Inflation: Nigeria consumer prices fall for 7th month straight
Falling food prices led the move lower in Nigeria’s headline inflation rate.

Nigeria continues to buck the global trend of rising prices, with consumer prices ticking lower for the seventh month running, government figures showed on Monday.
Nigeria’s inflation rate fell to 15.99 percent in October compared with the same period last year, and was 0.64 percent lower than September’s annualised reading, the country’s National Statistics office said.
The drop in the headline rate was driven by easing annual food inflation, with prices falling from 19.5 percent in September to 18.3 percent in October.
“Domestic factors appear to be behind the drop in food price pressures; imported food inflation remained stable,” noted Capital Economics Virag Forizs in a client note on Monday.

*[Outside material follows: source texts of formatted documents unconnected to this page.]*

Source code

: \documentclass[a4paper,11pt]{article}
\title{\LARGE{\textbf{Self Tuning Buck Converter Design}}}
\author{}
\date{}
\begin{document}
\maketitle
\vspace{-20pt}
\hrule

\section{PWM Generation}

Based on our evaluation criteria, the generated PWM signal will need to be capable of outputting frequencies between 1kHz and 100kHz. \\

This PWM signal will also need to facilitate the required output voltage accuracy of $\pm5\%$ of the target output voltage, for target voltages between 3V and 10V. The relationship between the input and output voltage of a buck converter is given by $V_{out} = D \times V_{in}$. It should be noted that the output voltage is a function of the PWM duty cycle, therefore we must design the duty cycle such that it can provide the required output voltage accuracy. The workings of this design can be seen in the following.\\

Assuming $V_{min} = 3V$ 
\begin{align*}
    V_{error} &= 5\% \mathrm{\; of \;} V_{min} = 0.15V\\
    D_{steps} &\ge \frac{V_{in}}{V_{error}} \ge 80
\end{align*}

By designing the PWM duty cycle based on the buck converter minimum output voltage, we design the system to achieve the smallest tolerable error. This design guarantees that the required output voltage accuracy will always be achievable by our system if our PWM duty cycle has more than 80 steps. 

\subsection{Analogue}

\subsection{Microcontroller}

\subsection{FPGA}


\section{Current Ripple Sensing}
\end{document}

The downward trend, said analysts, is likely to give the country’s monetary policymakers sufficient space to hold interest rates steady when they meet next week, rather than be compelled to increase them to cool rising prices – a move that could also weigh on economic growth in Africa’s largest economy.
Inflation has exceeded the central bank’s targeted rate of 6 percent – 9 percent for years. Forizs said that while it is like to keep edging lower over the coming months, inflation is unlikely to fall within the central bank’s target range “any time soon.”
She added that ‘increasingly distortionary” foreign exchange rules will continue to weigh on the country’s currency, the naira, which will “keep imported goods inflation high.”